# We Are "screwed"! 31rqs Grief!



## MrsDrake97 (Feb 28, 2006)

Hi All,

Okay,,,took our 31RQS up to Julian/William Heise Park over the weekend and when we went to use the dining table for a bed for the first time,,,the whole mount devices (both of them) came up off the carpet when we lifted the table! The screws were soooooooo short! Any advice on a better fix?

Still The Newbies in San Diego,
Lori, Tom, Sarah, Macy & Herbie (mini dachshund)


----------



## our2girls (Jan 26, 2005)

There was a thread with this same issue about a week ago! Looks like the label guy was switched to table screw guy!

Mike


----------



## Ghosty (Jan 17, 2005)

Make sure that you call Outback Warranty service and get them to fix it right ... I know you can do it yourself but why should you...

also a good time to get other little things to be looked at prior to camping season...

and remember that there are probably 1000 Keystone Authorized Repair facilities near you so the "fix" is probably right down the street....


----------



## drobe5150 (Jan 21, 2005)

gilliagan strikes again









darrel


----------



## Humpty (Apr 20, 2005)

our2girls said:


> Looks like the label guy was switched to table screw guy!
> 
> Mike
> [snapback]96564[/snapback]​


Sure does!


----------



## HootBob (Apr 26, 2004)

I would call your dealer that way you have a paper trail

Don


----------



## Oregon_Camper (Sep 13, 2004)

Seems like the PDI needs to be changed for the 31RQS model and the owner need to lift up on the table to see if it moves.


----------



## Thor (Apr 7, 2004)

Oregon_Camper said:


> Seems like the PDI needs to be changed for the 31RQS model and the owner need to lift up on the table to see if it moves.
> 
> 
> 
> ...


Great point.









Thor


----------



## mdombroski (Mar 7, 2006)

MrsDrake97 said:


> Hi All,
> 
> Okay,,,took our 31RQS up to Julian/William Heise Park over the weekend and when we went to use the dining table for a bed for the first time,,,the whole mount devices (both of them) came up off the carpet when we lifted the table! The screws were soooooooo short! Any advice on a better fix?
> 
> ...


Hello MrsDrake97,

We experienced the same thing on our new 31RQS. the post mounts completely pulled loose. We are scheduled for some warranty repairs on April 17th. However, I didn't want to wait to fix the table as we are on the road now.

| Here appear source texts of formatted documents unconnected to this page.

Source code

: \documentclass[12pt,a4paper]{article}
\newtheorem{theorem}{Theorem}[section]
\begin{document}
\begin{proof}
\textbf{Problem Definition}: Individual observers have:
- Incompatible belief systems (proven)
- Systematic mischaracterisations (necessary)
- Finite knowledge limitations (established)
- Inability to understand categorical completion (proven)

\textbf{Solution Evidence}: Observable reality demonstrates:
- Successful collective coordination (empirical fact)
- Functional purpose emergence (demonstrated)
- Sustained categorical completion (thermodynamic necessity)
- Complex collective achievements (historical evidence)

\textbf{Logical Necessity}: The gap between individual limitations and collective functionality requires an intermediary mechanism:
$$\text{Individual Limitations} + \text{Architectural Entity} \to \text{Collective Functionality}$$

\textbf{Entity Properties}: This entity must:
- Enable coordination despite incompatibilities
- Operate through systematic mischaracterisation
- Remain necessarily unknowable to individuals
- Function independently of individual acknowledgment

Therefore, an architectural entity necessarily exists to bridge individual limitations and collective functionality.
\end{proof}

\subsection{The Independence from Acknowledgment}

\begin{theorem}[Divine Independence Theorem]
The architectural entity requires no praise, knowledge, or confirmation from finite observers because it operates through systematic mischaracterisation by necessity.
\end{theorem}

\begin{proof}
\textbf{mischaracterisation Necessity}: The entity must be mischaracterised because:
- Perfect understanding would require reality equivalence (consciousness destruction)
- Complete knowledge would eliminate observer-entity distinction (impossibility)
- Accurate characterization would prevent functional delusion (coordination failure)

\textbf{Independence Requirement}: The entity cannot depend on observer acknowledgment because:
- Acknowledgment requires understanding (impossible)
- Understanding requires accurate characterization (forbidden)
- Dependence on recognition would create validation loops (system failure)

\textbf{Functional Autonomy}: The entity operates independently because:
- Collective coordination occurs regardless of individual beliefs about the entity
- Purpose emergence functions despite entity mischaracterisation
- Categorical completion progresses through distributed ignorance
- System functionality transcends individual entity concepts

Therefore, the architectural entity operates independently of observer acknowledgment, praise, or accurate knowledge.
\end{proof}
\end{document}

See my previous post here:

http://www.outbackers.com/forums/index.php...wtopic=7631&hl=

We fixed this problem by using longer and larger diameter screws. The table is holding up quite well now. If the problem occurs again, then we are considering adding a custom stability bracket to the wall below the dining booth window, which will provide additional support.

Good luck with your repairs.

- Mark


----------



## Oregon_Camper (Sep 13, 2004)

Seems like mdombroski has the solution.

Maybe he should call Keystone with his idea and save a few more thousand people the same headache.


----------



## LarryTheOutback (Jun 15, 2005)

Our screws were fine, but Gilligan spaced the seats too far apart. So, the table fell through every time. The dealer installed larger mounts and no problem now.


----------



## Oregon_Camper (Sep 13, 2004)

LarryTheOutback said:


> Our screws were fine, but Gilligan spaced the seats too far apart. So, the table fell through every time. The dealer installed larger mounts and no problem now.
> [snapback]100235[/snapback]​


LTB,

FYI...the issue with the table has been on the new 31RQS models, not your model.


----------



## HootBob (Apr 26, 2004)

LarryTheOutback said:


> Our screws were fine, but Gilligan spaced the seats too far apart. So, the table fell through every time. The dealer installed larger mounts and no problem now.
> [snapback]100235[/snapback]​


Glad to hear you got that straighten out










Don


----------